The trade war is on! No it’s off. It’s ON! It’s off again… Anybody else getting bored by this narrative? It almost makes you just want to sell everything and come back in a few months doesn’t it?
Before yesterday’s late afternoon announcement of another round of (surprisingly large) tariffs the S&P 500 did seem like it was on a collision course for that 2872 all time high level.
Now there’s no question there are significant economic headwinds to give investors pause going forward which I’ll address in a future video but an objective observer would have to conclude that the momentum is still upward.
I get asked a lot if there are any indicators to determine whether a market drop is the real thing or just a false alarm. Before I get into one of my favorites I have to remind people that even if there were indicators that were right 80% of the time (a very ambitious success ratio) that would still mean that 20% of the time it’s wrong.
So it’s always best to cross reference a multitude of varying signals and see what the preponderance of evidence suggests. Then just trust it with confidence knowing that statistically, sometimes we’ll still be wrong.
There are complex indicators that would take some unpacking and a much longer article but let me give you one of my most simple go to crossovers that has a really good success ratio of determining whether a market drop is being taken seriously or not.
VIX9D : VIX ratio
The VIX index as we know is a 30-day forward implied volatility measurement, and for those who aren’t aware the VIX9D is very similar in construction except it’s a measure of 9-day forward implied volatility. So when the market gets “scared” it would make sense that it shows up quicker in the shorter term measurements and a little slower in the longer term measurements.

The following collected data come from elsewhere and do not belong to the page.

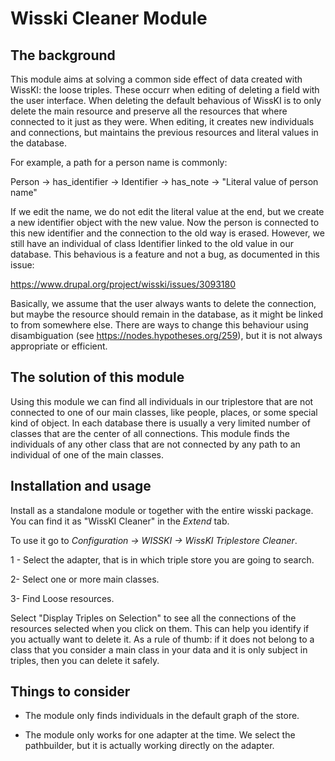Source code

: # Wisski Cleaner Module

## The background
This module aims at solving a common side effect of data created with WissKI: the loose triples. These occurr when editing of deleting a field with the user interface. When deleting the default behavious of WissKI is to only delete the main resource and preserve all the resources that where connected to it just as they were. When editing, it creates new individuals and connections, but maintains the previous resources and literal values in the database.

For example, a path for a person name is commonly:

Person -> has_identifier -> Identifier -> has_note -> "Literal value of person name"

If we edit the name, we do not edit the literal value at the end, but we create a new identifier object with the new value. Now the person is connected to this new identifier and the connection to the old way is erased. However, we still have an individual of class Identifier linked to the old value in our database. This behavious is a feature and not a bug, as documented in this issue:

https://www.drupal.org/project/wisski/issues/3093180 

Basically, we assume that the user always wants to delete the connection, but maybe the resource should remain in the database, as it might be linked to from somewhere else. There are ways to change this behaviour using disambiguation (see https://nodes.hypotheses.org/259), but it is not always appropriate or efficient.

## The solution of this module

Using this module we can find all individuals in our triplestore that are not connected to one of our main classes, like people, places, or some special kind of object. In each database there is usually a very limited number of classes that are the center of all connections. This module finds the individuals of any other class that are not connected by any path to an individual of one of the main classes.

## Installation and usage

Install as a standalone module or together with the entire wisski package. You can find it as "WissKI Cleaner" in the *Extend* tab.

To use it go to *Configuration -> WISSKI -> WissKI Triplestore Cleaner*.

1 - Select the adapter, that is in which triple store you are going to search. 

2- Select one or more main classes.

3- Find Loose resources.

Select "Display Triples on Selection" to see all the connections of the resources selected when you click on them. This can help you identify if you actually want to delete it. As a rule of thumb: if it does not belong to a class that you consider a main class in your data and it is only subject in triples, then you can delete it safely. 

## Things to consider

- The module only finds individuals in the default graph of the store.

- The module only works for one adapter at the time. We select the pathbuilder, but it is actually working directly on the adapter. 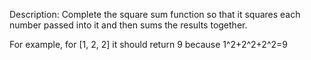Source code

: Description:
Complete the square sum function so that it squares each number passed into it and then sums the results together.

For example, for [1, 2, 2] it should return 9 because 
1^2+2^2+2^2=9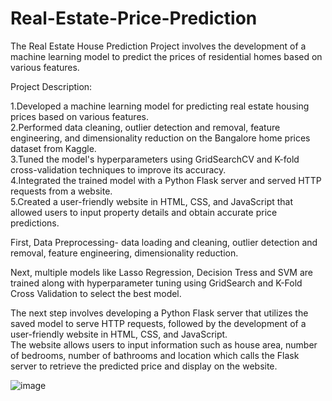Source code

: # Real-Estate-Price-Prediction

The Real Estate House Prediction Project involves the development of a machine learning model to predict the prices of residential homes based on various features.

Project Description:

1.Developed a machine learning model for predicting real estate housing prices based on various features.  
2.Performed data cleaning, outlier detection and removal, feature engineering, and dimensionality reduction on the Bangalore home prices dataset from Kaggle.  
3.Tuned the model's hyperparameters using GridSearchCV and K-fold cross-validation techniques to improve its accuracy.  
4.Integrated the trained model with a Python Flask server and served HTTP requests from a website.  
5.Created a user-friendly website in HTML, CSS, and JavaScript that allowed users to input property details and obtain accurate price predictions.  
  
First, Data Preprocessing- data loading and cleaning, outlier detection and removal, feature engineering, dimensionality reduction.  
  
Next, multiple models like Lasso Regression, Decision Tress and SVM are trained along with hyperparameter tuning using GridSearch and K-Fold Cross Validation to select the best model.  
  
The next step involves developing a Python Flask server that utilizes the saved model to serve HTTP requests, followed by the development of a user-friendly website in HTML, CSS, and JavaScript.   
The website allows users to input information such as house area, number of bedrooms, number of bathrooms and location which calls the Flask server to retrieve the predicted price and display on the website.    

![image](https://user-images.githubusercontent.com/95976290/225998445-9070dc29-ba34-42fb-918c-fa62b53dc5ee.png)

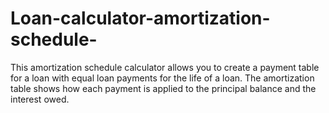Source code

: # Loan-calculator-amortization-schedule-
This amortization schedule calculator allows you to create a payment table for a loan with equal loan payments for the life of a loan. The amortization table shows how each payment is applied to the principal balance and the interest owed.
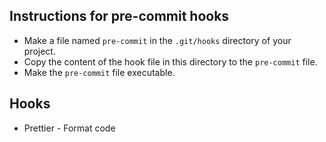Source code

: ## Instructions for pre-commit hooks

- Make a file named `pre-commit` in the `.git/hooks` directory of your project.
- Copy the content of the hook file in this directory to the `pre-commit` file.
- Make the `pre-commit` file executable.

## Hooks

- Prettier - Format code
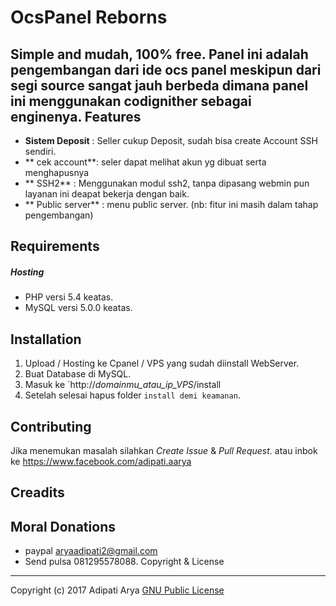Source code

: OcsPanel Reborns
=========
Simple and mudah, 100% free.
Panel ini adalah pengembangan dari ide ocs panel meskipun dari segi source sangat jauh berbeda dimana panel ini menggunakan codignither sebagai enginenya.
Features
-------
* **Sistem Deposit** : Seller cukup Deposit, sudah bisa create Account SSH sendiri.
* ** cek account**: seler dapat melihat akun yg dibuat serta menghapusnya
* ** SSH2** : Menggunakan modul ssh2, tanpa dipasang webmin pun layanan ini deapat bekerja dengan baik.
* ** Public server** : menu public server. (nb: fitur ini masih dalam tahap pengembangan)

Requirements
---------

##### Hosting
* PHP versi 5.4 keatas.
* MySQL versi 5.0.0 keatas.


Installation
------------
1. Upload / Hosting ke Cpanel / VPS yang sudah diinstall WebServer.
2. Buat Database di MySQL.
3. Masuk ke `http://*domainmu_atau_ip_VPS*/install
4. Setelah selesai hapus folder `install demi keamanan`.

Contributing
------------
Jika menemukan masalah silahkan *Create Issue* & *Pull Request*.
atau inbok ke https://www.facebook.com/adipati.aarya

Creadits
--------

Moral Donations
---------
* paypal aryaadipati2@gmail.com
* Send pulsa 081295578088.
Copyright & License
-------
Copyright (c) 2017 Adipati Arya 
[GNU Public License](http://www.gnu.org/licenses/gpl-3.0.html)
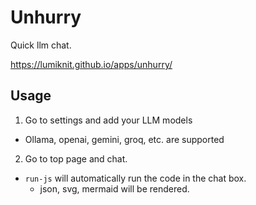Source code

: # Unhurry

Quick llm chat.

https://lumiknit.github.io/apps/unhurry/

## Usage

1. Go to settings and add your LLM models

- Ollama, openai, gemini, groq, etc. are supported

2. Go to top page and chat.

- `run-js` will automatically run the code in the chat box.
    - json, svg, mermaid will be rendered.

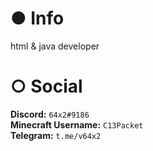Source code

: # ● Info
html & java developer <br>

# ○ Social
**Discord:** ``64x2#9186``<br>
**Minecraft Username:** ``C13Packet``<br>
**Telegram:** ``t.me/v64x2``<br>
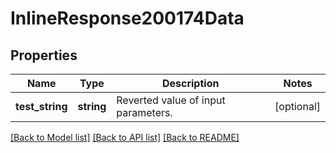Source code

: # InlineResponse200174Data

## Properties
Name | Type | Description | Notes
------------ | ------------- | ------------- | -------------
**test_string** | **string** | Reverted value of input parameters. | [optional] 

[[Back to Model list]](../../README.md#documentation-for-models) [[Back to API list]](../../README.md#documentation-for-api-endpoints) [[Back to README]](../../README.md)

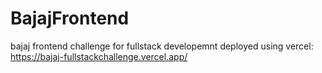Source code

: # BajajFrontend
bajaj frontend challenge for fullstack developemnt deployed using vercel: https://bajaj-fullstackchallenge.vercel.app/
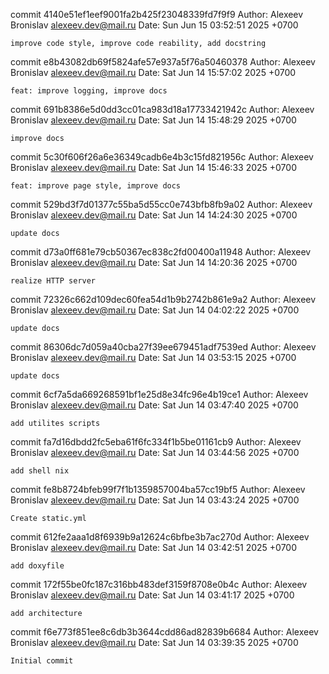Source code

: commit 4140e51ef1eef9001fa2b425f23048339fd7f9f9
Author: Alexeev Bronislav <alexeev.dev@mail.ru>
Date:   Sun Jun 15 03:52:51 2025 +0700

    improve code style, improve code reability, add docstring

commit e8b43082db69f5824afe57e937a5f76a50460378
Author: Alexeev Bronislav <alexeev.dev@mail.ru>
Date:   Sat Jun 14 15:57:02 2025 +0700

    feat: improve logging, improve docs

commit 691b8386e5d0dd3cc01ca983d18a17733421942c
Author: Alexeev Bronislav <alexeev.dev@mail.ru>
Date:   Sat Jun 14 15:48:29 2025 +0700

    improve docs

commit 5c30f606f26a6e36349cadb6e4b3c15fd821956c
Author: Alexeev Bronislav <alexeev.dev@mail.ru>
Date:   Sat Jun 14 15:46:33 2025 +0700

    feat: improve page style, improve docs

commit 529bd3f7d01377c55ba5d55cc0e743bfb8fb9a02
Author: Alexeev Bronislav <alexeev.dev@mail.ru>
Date:   Sat Jun 14 14:24:30 2025 +0700

    update docs

commit d73a0ff681e79cb50367ec838c2fd00400a11948
Author: Alexeev Bronislav <alexeev.dev@mail.ru>
Date:   Sat Jun 14 14:20:36 2025 +0700

    realize HTTP server

commit 72326c662d109dec60fea54d1b9b2742b861e9a2
Author: Alexeev Bronislav <alexeev.dev@mail.ru>
Date:   Sat Jun 14 04:02:22 2025 +0700

    update docs

commit 86306dc7d059a40cba27f39ee679451adf7539ed
Author: Alexeev Bronislav <alexeev.dev@mail.ru>
Date:   Sat Jun 14 03:53:15 2025 +0700

    update docs

commit 6cf7a5da669268591bf1e25d8e34fc96e4b19ce1
Author: Alexeev Bronislav <alexeev.dev@mail.ru>
Date:   Sat Jun 14 03:47:40 2025 +0700

    add utilites scripts

commit fa7d16dbdd2fc5eba61f6fc334f1b5be01161cb9
Author: Alexeev Bronislav <alexeev.dev@mail.ru>
Date:   Sat Jun 14 03:44:56 2025 +0700

    add shell nix

commit fe8b8724bfeb99f7f1b1359857004ba57cc19bf5
Author: Alexeev Bronislav <alexeev.dev@mail.ru>
Date:   Sat Jun 14 03:43:24 2025 +0700

    Create static.yml

commit 612fe2aaa1d8f6939b9a12624c6bfbe3b7ac270d
Author: Alexeev Bronislav <alexeev.dev@mail.ru>
Date:   Sat Jun 14 03:42:51 2025 +0700

    add doxyfile

commit 172f55be0fc187c316bb483def3159f8708e0b4c
Author: Alexeev Bronislav <alexeev.dev@mail.ru>
Date:   Sat Jun 14 03:41:17 2025 +0700

    add architecture

commit f6e773f851ee8c6db3b3644cdd86ad82839b6684
Author: Alexeev Bronislav <alexeev.dev@mail.ru>
Date:   Sat Jun 14 03:39:35 2025 +0700

    Initial commit
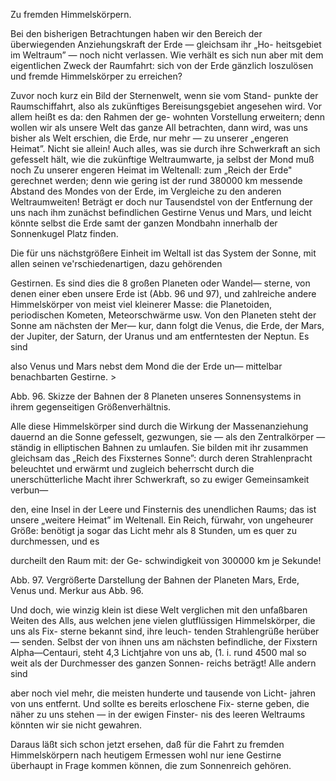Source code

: Zu fremden Himmelskörpern.

Bei den bisherigen Betrachtungen haben wir den Bereich der
überwiegenden Anziehungskraft der Erde — gleichsam ihr „Ho-
heitsgebiet im Weltraum” — noch nicht verlassen. Wie verhält
es sich nun aber mit dem eigentlichen Zweck der Raumfahrt:
sich von der Erde gänzlich loszulösen und fremde Himmelskörper
zu erreichen?

Zuvor noch kurz ein Bild der Sternenwelt, wenn sie vom Stand-
punkte der Raumschiffahrt, also als zukünftiges Bereisungsgebiet
angesehen wird. Vor allem heißt es da: den Rahmen der ge-
wohnten Vorstellung erweitern; denn wollen wir als unsere Welt
das ganze All betrachten, dann wird, was uns bisher als Welt
erschien, die Erde, nur mehr — zu unserer „engeren Heimat”.
Nicht sie allein! Auch alles, was sie durch ihre Schwerkraft an
sich gefesselt hält, wie die zukünftige Weltraumwarte, ja selbst
der Mond muß noch Zu unserer engeren Heimat im Weltenall:
zum „Reich der Erde" gerechnet werden; denn wie gering ist
der rund 380000 km messende Abstand des Mondes von der Erde,
im Vergleiche zu den anderen Weltraumweiten! Beträgt er doch
nur Tausendstel von der Entfernung der uns nach ihm zunächst
befindlichen Gestirne Venus und Mars, und leicht könnte selbst
die Erde samt der ganzen Mondbahn innerhalb der Sonnenkugel
Platz finden.

Die für uns nächstgrößere Einheit im Weltall ist das System
der Sonne, mit allen seinen ve'rschiedenartigen, dazu gehörenden

Gestirnen. Es sind dies die 8 großen Planeten oder Wandel—
sterne, von denen einer eben unsere Erde ist (Abb. 96 und 97),
und zahlreiche andere Himmelskörper von meist viel kleinerer
Masse: die Planetoiden, periodischen Kometen, Meteorschwärme
usw. Von den Planeten steht der Sonne am nächsten der Mer—
kur, dann folgt die Venus, die Erde, der Mars, der Jupiter, der
Saturn, der Uranus und am entferntesten der Neptun. Es sind

also Venus und Mars nebst dem Mond die der Erde un—
mittelbar benachbarten Gestirne. >

<bild>
<bu>Abb. 96. Skizze der Bahnen der 8 Planeten unseres Sonnensystems in ihrem
gegenseitigen Größenverhältnis.</bu>

Alle diese Himmelskörper sind durch die Wirkung der
Massenanziehung dauernd an die Sonne gefesselt, gezwungen, sie
— als den Zentralkörper — ständig in elliptischen Bahnen zu
umlaufen. Sie bilden mit ihr zusammen gleichsam das „Reich
des Fixsternes Sonne”: durch deren Strahlenpracht beleuchtet
und erwärmt und zugleich beherrscht durch die unerschütterliche
Macht ihrer Schwerkraft, so zu ewiger Gemeinsamkeit verbun—

den, eine Insel in der Leere und Finsternis des unendlichen
Raums; das ist unsere „weitere Heimat” im Weltenall. Ein
Reich, fürwahr, von ungeheurer Größe: benötigt ja sogar das
Licht mehr als 8 Stunden, um es quer zu durchmessen, und es

durcheilt den Raum mit: der Ge-
schwindigkeit von 300000 km
je Sekunde!

<bild>
<bu>Abb. 97. Vergrößerte Darstellung der
Bahnen der Planeten Mars, Erde, Venus
und. Merkur aus Abb. 96.</bu>

Und doch, wie winzig klein
ist diese Welt verglichen mit den
unfaßbaren Weiten des Alls, aus
welchen jene vielen glutflüssigen
Himmelskörper, die uns als Fix-
sterne bekannt sind, ihre leuch-
tenden Strahlengrüße herüber—
senden. Selbst der von ihnen
uns am nächsten befindliche, der
Fixstern Alpha—Centauri, steht
4,3 Lichtjahre von uns ab, (1. i.
rund 4500 mal so weit als der
Durchmesser des ganzen Sonnen-
reichs beträgt! Alle andern sind

aber noch viel mehr, die meisten hunderte und tausende von Licht-
jahren von uns entfernt. Und sollte es bereits erloschene Fix-
sterne geben, die näher zu uns stehen — in der ewigen Finster-
nis des leeren Weltraums könnten wir sie nicht gewahren.

Daraus läßt sich schon jetzt ersehen, daß für die Fahrt zu fremden
Himmelskörpern nach heutigem Ermessen wohl nur iene Gestirne
überhaupt in Frage kommen können, die zum Sonnenreich gehören.

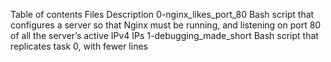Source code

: Table of contents
Files	Description
0-nginx_likes_port_80	Bash script that configures a server so that Nginx must be running, and listening on port 80 of all the server’s active IPv4 IPs
1-debugging_made_short	Bash script that replicates task 0, with fewer lines
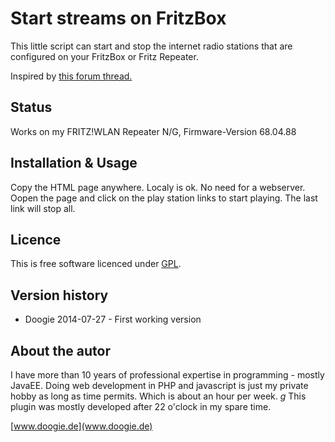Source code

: # Start streams on FritzBox

This little script can start and stop the internet radio stations that are configured on your FritzBox or Fritz Repeater.

Inspired by [this forum thread.](http://www.ip-phone-forum.de/showthread.php?t=244839)

## Status

Works on my FRITZ!WLAN Repeater N/G, Firmware-Version 68.04.88

## Installation & Usage

Copy the HTML page anywhere. Localy is ok. No need for a webserver. Oopen the page and click on the play station <N> links to start playing. The last link will stop all.

## Licence

This is free software licenced under [GPL](www.gnu.org/copyleft/gpl.html).

## Version history

 * Doogie 2014-07-27 - First working version

<!-- git log --pretty=format:"%an %ad - %s" --date=short -->


## About the autor

I have more than 10 years of professional expertise in programming - mostly JavaEE. Doing web development in PHP and javascript is just my private hobby as long as time permits. Which is about an hour per week. *g* This plugin was mostly developed after 22 o'clock in my spare time.

[www.doogie.de](www.doogie.de)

For those who study technical analysis this is a very similar concept to the difference between an exponential moving average and a simple moving average. Since exponential moving averages take into account recent action more heavily in the calculation, an EMA to SMA crossover is a pretty good metric to add to the tool box as is the VIX9D : VIX.
3 month chart of the VIX9D (white) and VIX (red)
* on Stockcharts the VIX9D still goes by the old ticker VXST
Notice how the natural state of things is to see the VIX9D (white) below the VIX (red). However when the markets get spooked a little and the VIX rises, the VIX9D rises faster.
So how can we tell whether market participants really are scared or whether it’s just a run of the mill down day in the markets?
This is just one of many indicators and should never be taken as a stand alone metric, but whenever the VIX9D crosses over the VIX index you can bet it’s a little more than just a one day scare.
And if we want to start building a larger picture we can include the VIX3M and VIX6M as well. The VIX3M is a 3 month measurement and the VIX6M is, yup you guessed it a 6 month measurement.
Normal markets: VIX9D < VIX < VIX3M < VIX6M
Elevated fear: VIX9D > VIX > VIX3M > VIX6M
3 month chart of all 4 time frame volatility indexes
* On stockcharts they are still called VXST, VXV, VXMT
You see those points where the lines start to converge and we see some crossovers? That’s when you’d want to conclude that whatever is spooking the markets, there may be something to it.
We will definitely keep an eye on things today and tomorrow and be ready to move to our safety positions on a single day notice if this turns into something more serious. Safety over everything!
Right now it’s a down day, a tariff announcement day, a frustratingly unnecessary sell off day, but it’s not yet a crossover day.